While Sally is looking forward to exploring life as a free woman and spending time with her loved ones, she is aware of how difficult it is for the women in prison who have no one to support them.

‘I feel that I have to speak out because I was lucky enough to have a particular family member, Dalla [her nephew’s wife and a solicitor] in the very beginning, who found Harriet [Wistrich]. I’ve had the support of my sons, their partners, especially Jen and her parents, and my brothers.

‘My sons have lived this sentence with me. They have been punished as much as I have been punished in a way — they were deprived of their mother in their 20s.’

Looking back, if somebody had come to Sally and said they were concerned about the way Richard treated her and offered to help, what would she have done?

‘Towards the end, I definitely think that would have helped me. I would have felt that at last somebody saw it other than myself. I’d become almost conditione­d to it and I didn’t dare speak out. If Richard had got a merest whiff of it, he would have been so angry with me, which is something I couldn’t cope with.’

‘He would have turned around and said what he always said to me: that there was nothing wrong with him, that it was all me.’

Richard often accused Sally of being ‘mad’ when she confronted him about his behaviour, even when she caught him, red-handed, visiting a brothel.

‘But with someone else on my side who understood, I could have been totally lifted out of the situation and placed somewhere else, with support around me from my family.’

The ‘somewhere else’ Sally refers to is a refuge — places where women can get to quickly before they have any time to talk themselves out of it.

‘Had I needed to pick up the phone and say “help me”, I wouldn’t have known who to ring. I wouldn’t have had a clue.’

Now, there is much for her to look forward to.

As we speak, Sally is excitedly expecting her first grandchild. She occasional­ly glances at her phone, looking nervously for a message that Jen, James’s partner, may have gone into labour.

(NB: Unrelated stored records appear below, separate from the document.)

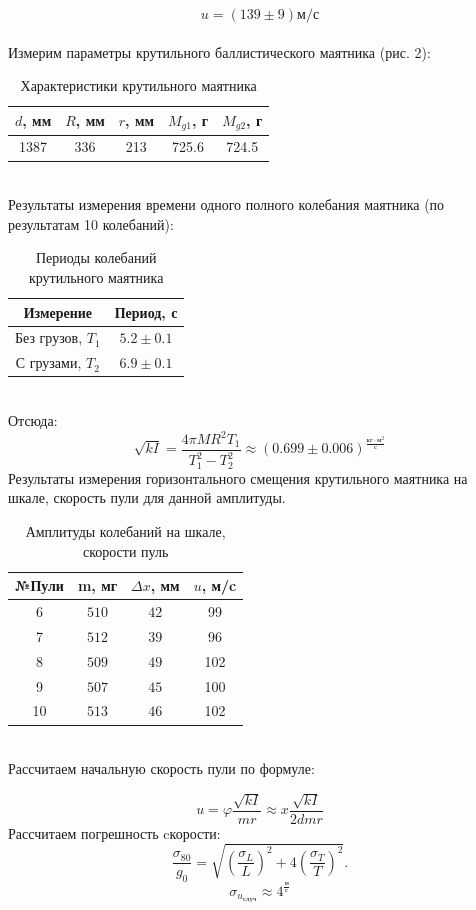 \documentclass[a4paper]{article}
\begin{document}
\[u = (139 \pm 9) \text{м/с}\]
\\
Измерим параметры крутильного баллистического маятника (рис. 2):
\begin{table}[!h]
\centering
\caption{Характеристики крутильного маятника}
\begin{tabular}{|c|c|c|c|c|}        \hline
    $d$, мм & $R$, мм & $r$, мм & $M_{g1}$, г& $M_{g2}$, г\\ \hline
    1387 & 336 & 213 & 725.6 & 724.5 \\ \hline
\end{tabular}
\end{table} \\
Результаты измерения времени одного полного колебания маятника (по результатам 10 колебаний):
\begin{table}[!h]
\centering
\caption{ Периоды колебаний крутильного маятника}
\begin{tabular}{|c|c|}        \hline
    Измерение & Период, с \\  \hline
    Без грузов, $T_1$ & $5.2\pm 0.1$  \\ \hline
    С грузами, $T_2$ & $6.9\pm 0.1$ \\ \hline
\end{tabular}
\end{table} \\
Отсюда:
\[\sqrt{kI} = \frac{4\pi MR^2 T_1}{T_1^2 - T_2^2} \approx (0.699 \pm 0.006)^{\frac{\text{кг} \cdot \text{м}^2}{\text{с}}}\]
Результаты измерения горизонтального смещения крутильного маятника на шкале, скорость пули для данной амплитуды.
\begin{table}[!h]
\centering
\caption{Амплитуды колебаний на шкале, скорости пуль}
\begin{tabular}{|c|c|c|c|}        \hline
    №Пули &  m, мг & $\Delta x$, мм & $u$, м/c \\  \hline
    6 & $510$ & $42$ & 99\\ \hline
    7 & $512$ & $39$ & 96\\ \hline
    8 & $509$ & $49$ & 102\\ \hline
    9 & $507$ & $45$ & 100\\ \hline
    10 & $513$ & $46$ & 102\\ \hline
\end{tabular}
\end{table} \\
Рассчитаем начальную скорость пули по формуле:

\[u = \varphi \frac{\sqrt{kI}}{mr} \approx x \frac{\sqrt{kI}}{2dmr}\]
Рассчитаем погрешность cкорости:
\[
\frac{\sigma_{80}}{g_0} = \sqrt{ \left( \frac{\sigma_L}{L} \right)^2 + 4 \left( \frac{\sigma_T}{T} \right)^2 }.
\]
\[\sigma_{u_{\text{случ}}} \approx 4^{\frac{\text{м}}{\text{с}}}\]
\end{document}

A few days ago, Sally’s grandson was born. ‘He is gorgeous,’ she says. ‘We are so thrilled.’

In the future she will be buying a property near James — the first time she will ever have lived on her own.

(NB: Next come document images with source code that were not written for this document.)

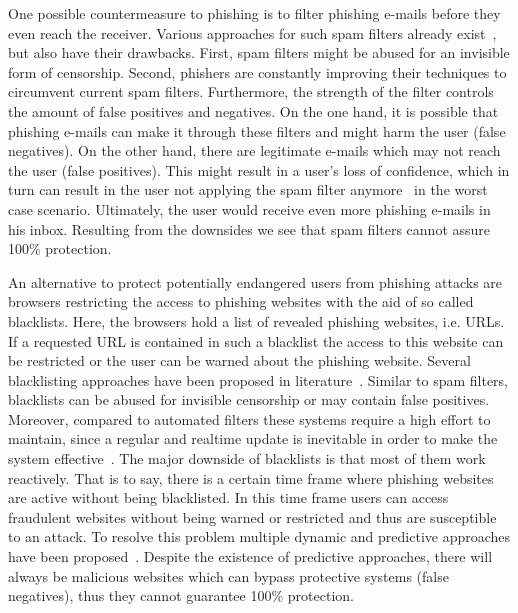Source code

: \begin{description}[leftmargin=0cm]
	\item[Spam Filters:] One possible countermeasure to phishing is to filter phishing e-mails before they even reach the receiver.
 Various approaches for such spam filters already exist~\cite{bergholz2010new,chandrasekaran2006phishing,fette2007learning}, but also have their drawbacks.
 First, spam filters might be abused for an invisible form of censorship.
 Second, phishers are constantly improving their techniques to circumvent current spam filters.
 Furthermore, the strength of the filter controls the amount of false positives and negatives.
 On the one hand, it is possible that phishing e-mails can make it through these filters and might harm the user (false negatives). 
On the other hand, there are legitimate e-mails which may not reach the user (false positives). 
This might result in a user's loss of confidence, which in turn can result in the user not applying the spam filter anymore~\cite{olivo2011obtaining} in the worst case scenario. Ultimately, the user would receive even more phishing e-mails in his inbox.
Resulting from the downsides we see that spam filters cannot assure 100\% protection.
	\item[URL Blacklists:] An alternative to protect potentially endangered users from phishing attacks are browsers restricting the access to phishing websites with the aid of so called blacklists.
 Here, the browsers hold a list of revealed phishing websites, i.e. URLs.
 If a requested URL is contained in such a blacklist the access to this website can be restricted or the user can be warned about the phishing website.
 Several blacklisting approaches have been proposed in literature~\cite{ma2009beyond, zhang2008highly}. 
Similar to spam filters, blacklists can be abused for invisible censorship or may contain false positives.
Moreover, compared to automated filters these systems require a high effort to maintain, since a regular and realtime update is inevitable in order to make the system effective~\cite{purkait2012phishing}.
The major downside of blacklists is that most of them work reactively.
 That is to say, there is a certain time frame where phishing websites are active without being blacklisted.
 In this time frame users can access fraudulent websites without being warned or restricted and thus are susceptible to an attack.
 To resolve this problem multiple dynamic and predictive approaches have been proposed~\cite{prakash2010phishnet, obied2009fraudulent, balzarotti2012proactive}.
Despite the existence of predictive approaches, there will always be malicious websites which can bypass protective systems (false negatives), thus they cannot guarantee 100\% protection. 

\end{description}
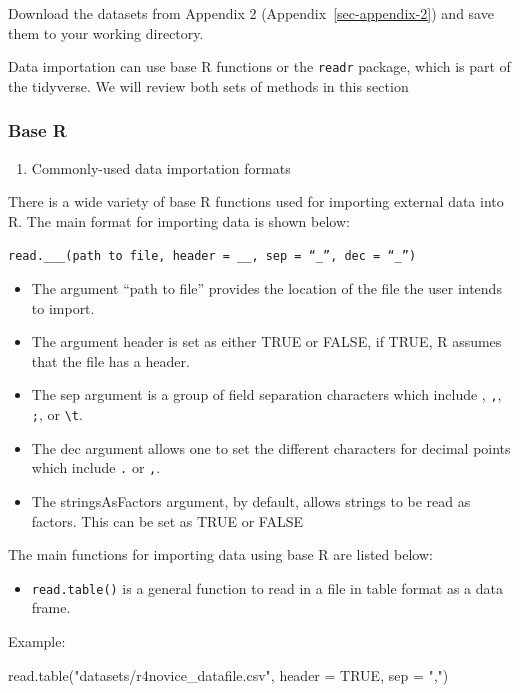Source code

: \documentclass[
  letterpaper,
  DIV=11,
  numbers=noendperiod]{scrreprt}
\newenvironment{Shaded}{}{}
\newcommand{\AttributeTok}[1]{\textcolor[rgb]{0.84,0.23,0.29}{#1}}
\newcommand{\ConstantTok}[1]{\textcolor[rgb]{0.00,0.36,0.77}{#1}}
\newcommand{\FunctionTok}[1]{\textcolor[rgb]{0.44,0.26,0.76}{#1}}
\newcommand{\NormalTok}[1]{\textcolor[rgb]{0.14,0.16,0.18}{#1}}
\newcommand{\StringTok}[1]{\textcolor[rgb]{0.01,0.18,0.38}{#1}}
\providecommand{\tightlist}{%
  \setlength{\itemsep}{0pt}\setlength{\parskip}{0pt}}\usepackage{longtable,booktabs,array}
\begin{document}
Download the datasets from Appendix 2 (Appendix~\ref{sec-appendix-2})
and save them to your working directory.

Data importation can use base R functions or the \texttt{readr} package,
which is part of the tidyverse. We will review both sets of methods in
this section

\subsubsection{Base R}\label{base-r}

\begin{enumerate}
\def\labelenumi{\arabic{enumi}.}
\tightlist
\item
  Commonly-used data importation formats
\end{enumerate}

There is a wide variety of base R functions used for importing external
data into R. The main format for importing data is shown below:

\texttt{read.\_\_\_(path\ to\ file,\ header\ =\ \_\_,\ sep\ =\ “\_”,\ dec\ =\ “\_”)}

\begin{itemize}
\item
  The argument ``path to file'' provides the location of the file the
  user intends to import.
\item
  The argument header is set as either TRUE or FALSE, if TRUE, R assumes
  that the file has a header.
\item
  The sep argument is a group of field separation characters which
  include , \texttt{,}, \texttt{;}, or \texttt{\textbackslash{}t}.
\item
  The dec argument allows one to set the different characters for
  decimal points which include \texttt{.} or \texttt{,}.
\item
  The stringsAsFactors argument, by default, allows strings to be read
  as factors. This can be set as TRUE or FALSE
\end{itemize}

The main functions for importing data using base R are listed below:

\begin{itemize}
\tightlist
\item
  \texttt{read.table()} is a general function to read in a file in table
  format as a data frame.
\end{itemize}

Example:

\begin{Shaded}
\begin{Highlighting}[]
\FunctionTok{read.table}\NormalTok{(}\StringTok{"datasets/r4novice\_datafile.csv"}\NormalTok{, }\AttributeTok{header =} \ConstantTok{TRUE}\NormalTok{, }\AttributeTok{sep =} \StringTok{","}\NormalTok{)}
\end{Highlighting}
\end{Shaded}
\end{document}
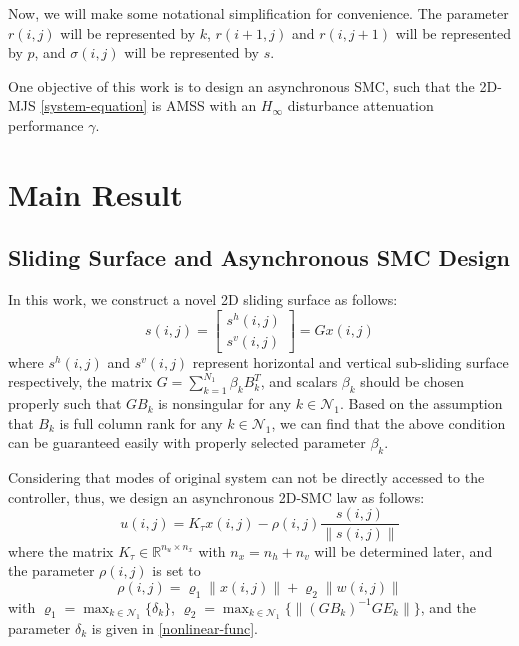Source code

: \documentclass[journal,final,twocolumn]{IEEEtran}
\begin{document}
	Now, we will make some notational simplification for convenience. The parameter $r(i,j)$ will be represented by $k$, $r(i+1,j)$ and $r(i,j+1)$ will be represented by $p$, and $\sigma(i,j)$ will be represented by $s$. 
	
	
	
	 One objective of this work is to design an asynchronous  SMC, such that the 2D-MJS \eqref{system-equation} is AMSS with an $H_{\infty}$ disturbance attenuation performance $\gamma$. 

\section{Main Result}

\subsection{ Sliding Surface and Asynchronous SMC Design} \label{sliding-surface}
	In this work, we construct a novel 2D sliding surface as follows: 
	\begin{equation}\label{siding-surface-equation}	
		s(i,j) = \begin{bmatrix}
					s^{h}(i,j)\\
					s^{v}(i,j)
					\end{bmatrix}
			   = Gx(i,j)
	\end{equation}
	where $s^{h}(i,j)$ and $s^{v}(i,j)$ represent horizontal and vertical sub-sliding surface respectively, the matrix $G=\sum_{k=1}^{N_{1}}\beta_{k}B^{T}_{k}$, and scalars $\beta_{k}$ should be chosen properly such that $GB_{k}$ is nonsingular for any $k\in\mathcal{N}_{1}$. Based on the assumption that $B_{k}$ is full column rank for any $k\in\mathcal{N}_{1}$, we can find that the above condition can be guaranteed easily with properly selected parameter $\beta_{k}$. 
 	
 	Considering that modes of original system can not be directly accessed  to the controller,  thus, we design an asynchronous 2D-SMC law as follows:
	\begin{equation}\label{smc-law}
		u(i,j) = K_{\tau }x(i,j)-\rho(i,j)\frac{s(i,j)}{\|s(i,j)\|}
	\end{equation}
	where the matrix $K_{\tau }\in\mathbb{R}^{n_u\times n_x}$ with $n_x=n_h+n_v$ will be determined later, and the parameter $\rho(i,j)$ is set to
	\begin{equation}\label{varrho}
	\rho(i,j) = \varrho_{1}\|x(i,j)\| + \varrho_{2}\|w(i,j)\|
	\end{equation}
	with $\varrho_{1}=\max_{k\in\mathcal{N}_{1}} \{\delta_{k} \}$, $\varrho_{2} = \max_{k\in\mathcal{N}_{1}}\{\|(GB_{k})^{-1}GE_{k}\| \} $, and the parameter $\delta_{k}$ is given in \eqref{nonlinear-func}. 
	
\end{document}
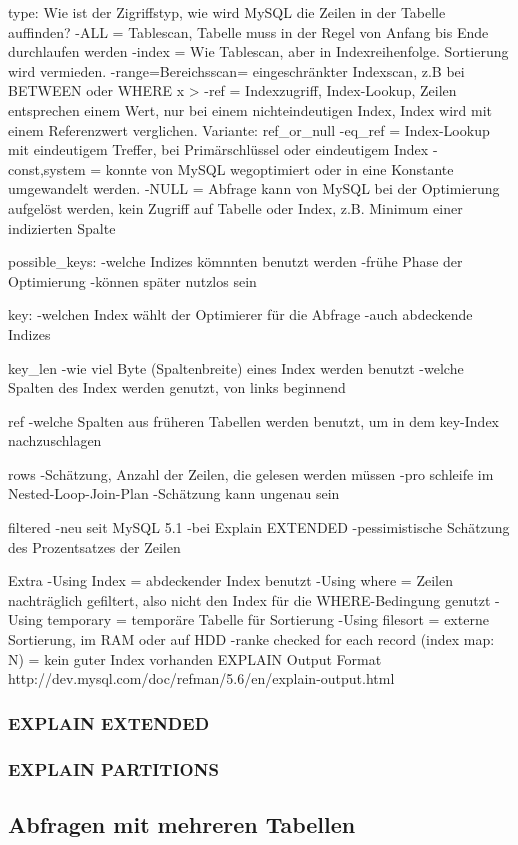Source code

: type: 
Wie ist der Zigriffstyp, wie wird MySQL die Zeilen in der Tabelle auffinden?
-ALL = Tablescan, Tabelle muss in der Regel von Anfang bis Ende durchlaufen werden
-index = Wie Tablescan, aber in Indexreihenfolge. Sortierung wird vermieden.
-range=Bereichsscan= eingeschränkter Indexscan, z.B bei BETWEEN oder WHERE x >
-ref = Indexzugriff, Index-Lookup, Zeilen entsprechen einem Wert, nur bei einem nichteindeutigen Index, Index wird mit einem Referenzwert verglichen. Variante: ref_or_null
-eq_ref = Index-Lookup mit eindeutigem Treffer, bei Primärschlüssel oder eindeutigem Index
-const,system = konnte von MySQL wegoptimiert oder in eine Konstante umgewandelt werden.
-NULL = Abfrage kann von MySQL bei der Optimierung aufgelöst werden, kein Zugriff auf Tabelle oder Index, z.B. Minimum einer indizierten Spalte

possible_keys:
-welche Indizes kömnnten benutzt werden
-frühe Phase der Optimierung
-können später nutzlos sein

key:
-welchen Index wählt der Optimierer für die Abfrage
-auch abdeckende Indizes

key_len
-wie viel Byte (Spaltenbreite) eines Index werden benutzt
-welche Spalten des Index werden genutzt, von links beginnend

ref
-welche Spalten aus früheren Tabellen werden benutzt, um in dem key-Index nachzuschlagen

rows
-Schätzung, Anzahl der Zeilen, die gelesen werden müssen
-pro schleife im Nested-Loop-Join-Plan
-Schätzung kann ungenau sein

filtered
-neu seit MySQL 5.1
-bei Explain EXTENDED
-pessimistische Schätzung des Prozentsatzes der Zeilen

Extra
-Using Index = abdeckender Index benutzt
-Using where = Zeilen nachträglich gefiltert, also nicht den Index für die WHERE-Bedingung genutzt
-Using temporary = temporäre Tabelle für Sortierung
-Using filesort = externe Sortierung, im RAM oder auf HDD
-ranke checked for each record (index map: N) = kein guter Index vorhanden
EXPLAIN Output Format http://dev.mysql.com/doc/refman/5.6/en/explain-output.html

\subsubsection{EXPLAIN EXTENDED}
\subsubsection{EXPLAIN PARTITIONS}
\subsection{Abfragen mit mehreren Tabellen}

THANKfuLLy, she never suffers flashbacks — and as for the prospect of a future relationsh­ip, well, who knows? But Sally knows that for her, it is not an option to give up the cause to which she has become so committed, perhaps in particular because she does not want any grandchild of hers to be born into a world that does not care about the victims.

There are plenty of cases like Sally’s, such as that of farieissia Martin, jailed for life aged 22 for the murder of her abusive boyfriend in 2015. Justice for Women is campaignin­g for her release. farieissia’s appeal is due to be heard later in the year.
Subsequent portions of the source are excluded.